Hepsi birden yeryüzüne indiler. Adem ile eşi ve iblis ile soydaşları. Birbirleriyle mücadele etsinler, biri diğerine düşmanlık etsin diye indiler. İki yaratık ve iki karakter arasında savaş sürüp gitsin diye… Bu iki yaratıktan biri sırf kötülük için yaratılmış, diğeri hem iyiliğe hem de kötülüğe yönelebilecek çifte yetenekli kılınmıştır. Böylece sınav gerçekleşmiş ve Allah’ın takdiri yerini bulmuştur.
Hz.
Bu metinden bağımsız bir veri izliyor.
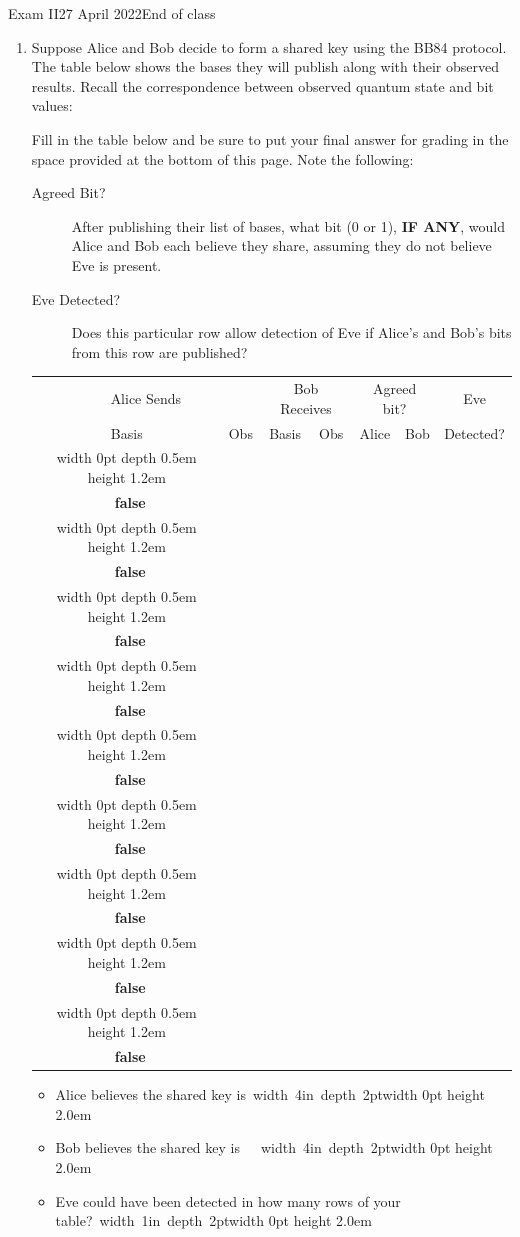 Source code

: \documentclass[12pt]{article}
\def\Obox#1{\Ovalbox{\hbox to 1ex{\vrule width 0pt height 1ex\hss #1\hss}}}
\def\TFMarked#1#2{\ \stackbox[l][m]{\Obox{#1}~\textbf{true}\\\Obox{#2}~\textbf{false}}}
\def\TF{\TFMarked{\relax}{\relax}}
\newcommand{\Blank}[1][1in]{\mbox{\vrule width #1 depth 2pt}\vrule width 0pt height 2.0em}
\begin{document}
\begin{assignment}{Exam II}{27 April 2022}{End of class}
\begin{enumerate}
\clearpage\item{}  Suppose Alice and Bob decide to form a shared key using the BB84 protocol.  The table below shows the bases they will publish along with their observed results.   Recall the correspondence between observed quantum state and bit values:
\begin{BBKey}
\begin{center}
\BBBasis{}
\end{center}
\end{BBKey}
\def\RowU#1#2#3#4{%
\vrule width 0pt depth 0.5em height 1.2em#1 &#2 & #3 & #4 & & & {\vrule width 0pt depth 13pt\small\TF{}}  \\ \hline}
\def\Row#1#2#3{%
\RowU{\STD}{#1}{#2}{#3}}
\def\RowX#1#2#3{%
\RowU{\HDM}{#1}{#2}{#3}}

Fill in the table below and be sure to put your final answer for grading in the space provided at the bottom of this page.  Note the following:
\begin{description}
  \item[Agreed Bit?]  After publishing their list of bases, what bit (0 or 1), \textbf{IF ANY}, would Alice and Bob each believe they share, assuming they do not believe Eve is present.
  \item[Eve Detected?] Does this particular row allow detection of Eve if Alice's and Bob's bits from this row are published?
\end{description}

\begin{BBKey}
\begin{center}\Large
\begin{tabular}{c|c||c|c||c|c||c}
\multicolumn{2}{c||}{Alice Sends} & \multicolumn{2}{c||}{Bob Receives}& \multicolumn{2}{c||}{Agreed bit?}&Eve \\
Basis & Obs & Basis & Obs & Alice & Bob & Detected?\\\hline
\Row{\BBRt}{\STD}{\BBRt}
\Row{\BBUp}{\STD}{\BBUp}
\Row{\BBRt}{\STD}{\BBRt}
\Row{\BBUp}{\HDM}{\BBNe}
\Row{\BBRt}{\HDM}{\BBSe}
\RowX{\BBNe}{\HDM}{\BBSe}
\RowX{\BBSe}{\HDM}{\BBSe}
\RowX{\BBNe}{\HDM}{\BBNe}
\RowX{\BBNe}{\HDM}{\BBNe}

\end{tabular}
\end{center}
\end{BBKey}
\begin{itemize}
    \item Alice believes the shared key is~\Blank[4in]{}
    \item Bob believes the shared key is\ \ ~\Blank[4in]{}
    \item Eve could have been detected in how many rows of your table?~\Blank{}
\end{itemize}


\end{enumerate}
\end{assignment}
\end{document}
Adem’e ve nesline yeryüzünde yerleşmeleri orada barınmaları ve bu süreye kadar oradaki nimetlerden yararlanmaları takdir edilmişti. Orada yaşamaları, orada ölmeleri, sonra oradan çıkarılıp tekrar diriltilmeleri belirlenmişti… Bu süreçten sonra insanlar Rabblerine dönecekler, bu uzun yolculuklarının sonunda ya onun cennetine veya cehennemine varacaklardı.
Birinci yolculuk burada sona eriyor. Onu kimbilir kaç yolculuk izleyecek. İnsan bu yolculuk boyunca Rabbine sığındığı müddetçe galip gelecek, düşmanı ile dost olduğu sürece de sürekli mağlûb olacaktır.
İNSANIN YAPISI
Biz burada verilenleri birer hikâye olarak algılamamalıyız! Çünkü bunlar insanın gerçek özelliklerini ortaya koyan açıklamalardır. Bunlar insanın gerçek niteliğini, karakterini, yaradılışını, kendisini kuşatan dünyaları, hayatına hükmeden kaderi, yüce Allah’ın insan için razı olduğu yolu, kendisiyle karşılaşacağı sınavı ve kendisini bekleyen sonu ortaya koymaktadır. Bunların hepsi de “İslâm Düşüncesinin İlkelerini” belirlemede göz önünde bulundurulması gereken gerçeklerdir.
Biz burada bu gerçekleri Fî Zılâl’de izlediğimiz metodun elverdiği ölçüde öz olarak belirtmeye çalışacağız. Bu konuların geniş açıklamalarını ise bu konuya ilişkin özel araştırmamıza havale edeceğiz. “İslâm Düşüncesinin Özellikleri ve İlkeleri” kitabına…
1- İnsanlığın doğuşu kıssasından anladığımız birinci gerçek daha önce belirttiğimiz gibi, evrenin yapısı ile insan denen varlığın yaradılışı arasında bir uyumun bulunduğu gerçeğidir. İnsanı ve evreni kuşatan ilâhi takdir, insanın bu yaradılışını tesadüfe bırakmamış, onu belirlenmiş bir takdir ile gerçekleştirmiştir. Ayrıca insan ile evren arasındaki uyumu değişmez bir ilke olarak koymuştur.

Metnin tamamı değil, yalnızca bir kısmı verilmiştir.